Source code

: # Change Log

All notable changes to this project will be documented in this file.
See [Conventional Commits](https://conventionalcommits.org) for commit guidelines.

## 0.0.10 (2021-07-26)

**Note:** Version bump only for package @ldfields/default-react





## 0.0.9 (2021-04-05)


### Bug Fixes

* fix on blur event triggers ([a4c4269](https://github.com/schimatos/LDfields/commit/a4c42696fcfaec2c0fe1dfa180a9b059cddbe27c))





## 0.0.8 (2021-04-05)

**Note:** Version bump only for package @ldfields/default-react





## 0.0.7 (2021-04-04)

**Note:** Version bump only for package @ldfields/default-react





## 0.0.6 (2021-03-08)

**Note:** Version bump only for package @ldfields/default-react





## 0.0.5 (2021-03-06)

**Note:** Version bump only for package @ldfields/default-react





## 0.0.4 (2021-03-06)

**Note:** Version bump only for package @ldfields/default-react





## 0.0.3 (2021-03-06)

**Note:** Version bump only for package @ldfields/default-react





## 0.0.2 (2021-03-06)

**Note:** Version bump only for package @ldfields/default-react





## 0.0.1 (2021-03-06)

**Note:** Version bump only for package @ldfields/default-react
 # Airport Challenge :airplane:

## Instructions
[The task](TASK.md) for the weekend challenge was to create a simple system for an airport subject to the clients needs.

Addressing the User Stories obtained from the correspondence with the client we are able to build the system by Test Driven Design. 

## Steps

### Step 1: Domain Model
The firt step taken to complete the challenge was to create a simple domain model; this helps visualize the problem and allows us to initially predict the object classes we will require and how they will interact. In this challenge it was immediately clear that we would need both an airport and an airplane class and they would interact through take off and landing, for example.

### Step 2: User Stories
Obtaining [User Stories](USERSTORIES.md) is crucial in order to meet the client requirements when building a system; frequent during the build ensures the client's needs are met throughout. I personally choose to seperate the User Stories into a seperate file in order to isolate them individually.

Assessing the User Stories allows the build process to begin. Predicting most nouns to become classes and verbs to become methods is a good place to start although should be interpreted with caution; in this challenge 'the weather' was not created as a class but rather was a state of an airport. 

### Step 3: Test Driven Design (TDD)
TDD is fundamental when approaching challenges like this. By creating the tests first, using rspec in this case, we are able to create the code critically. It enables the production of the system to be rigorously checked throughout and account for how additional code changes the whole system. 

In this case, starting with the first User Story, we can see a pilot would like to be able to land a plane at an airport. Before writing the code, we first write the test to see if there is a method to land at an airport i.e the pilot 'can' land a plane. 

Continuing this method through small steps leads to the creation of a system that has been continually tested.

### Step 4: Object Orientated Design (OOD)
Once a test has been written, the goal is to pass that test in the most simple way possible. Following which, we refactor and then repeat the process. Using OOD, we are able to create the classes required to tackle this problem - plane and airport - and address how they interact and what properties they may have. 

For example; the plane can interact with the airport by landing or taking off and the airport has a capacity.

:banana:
+ + + + + + +
■ **INSTRUCTIONS FOR THE TASK**: Write out the whole listing verbatim.

■ **RESPONSE TO THIS TASK**:
Source code

: # Change Log

All notable changes to this project will be documented in this file.
See [Conventional Commits](https://conventionalcommits.org) for commit guidelines.

## 0.0.10 (2021-07-26)

**Note:** Version bump only for package @ldfields/default-react





## 0.0.9 (2021-04-05)


### Bug Fixes

* fix on blur event triggers ([a4c4269](https://github.com/schimatos/LDfields/commit/a4c42696fcfaec2c0fe1dfa180a9b059cddbe27c))





## 0.0.8 (2021-04-05)

**Note:** Version bump only for package @ldfields/default-react





## 0.0.7 (2021-04-04)

**Note:** Version bump only for package @ldfields/default-react





## 0.0.6 (2021-03-08)

**Note:** Version bump only for package @ldfields/default-react





## 0.0.5 (2021-03-06)

**Note:** Version bump only for package @ldfields/default-react





## 0.0.4 (2021-03-06)

**Note:** Version bump only for package @ldfields/default-react





## 0.0.3 (2021-03-06)

**Note:** Version bump only for package @ldfields/default-react





## 0.0.2 (2021-03-06)

**Note:** Version bump only for package @ldfields/default-react





## 0.0.1 (2021-03-06)

**Note:** Version bump only for package @ldfields/default-react
 # Airport Challenge :airplane:

## Instructions
[The task](TASK.md) for the weekend challenge was to create a simple system for an airport subject to the clients needs.

Addressing the User Stories obtained from the correspondence with the client we are able to build the system by Test Driven Design. 

## Steps

### Step 1: Domain Model
The firt step taken to complete the challenge was to create a simple domain model; this helps visualize the problem and allows us to initially predict the object classes we will require and how they will interact. In this challenge it was immediately clear that we would need both an airport and an airplane class and they would interact through take off and landing, for example.

### Step 2: User Stories
Obtaining [User Stories](USERSTORIES.md) is crucial in order to meet the client requirements when building a system; frequent during the build ensures the client's needs are met throughout. I personally choose to seperate the User Stories into a seperate file in order to isolate them individually.

Assessing the User Stories allows the build process to begin. Predicting most nouns to become classes and verbs to become methods is a good place to start although should be interpreted with caution; in this challenge 'the weather' was not created as a class but rather was a state of an airport. 

### Step 3: Test Driven Design (TDD)
TDD is fundamental when approaching challenges like this. By creating the tests first, using rspec in this case, we are able to create the code critically. It enables the production of the system to be rigorously checked throughout and account for how additional code changes the whole system. 

In this case, starting with the first User Story, we can see a pilot would like to be able to land a plane at an airport. Before writing the code, we first write the test to see if there is a method to land at an airport i.e the pilot 'can' land a plane. 

Continuing this method through small steps leads to the creation of a system that has been continually tested.

### Step 4: Object Orientated Design (OOD)
Once a test has been written, the goal is to pass that test in the most simple way possible. Following which, we refactor and then repeat the process. Using OOD, we are able to create the classes required to tackle this problem - plane and airport - and address how they interact and what properties they may have. 

For example; the plane can interact with the airport by landing or taking off and the airport has a capacity.

:banana:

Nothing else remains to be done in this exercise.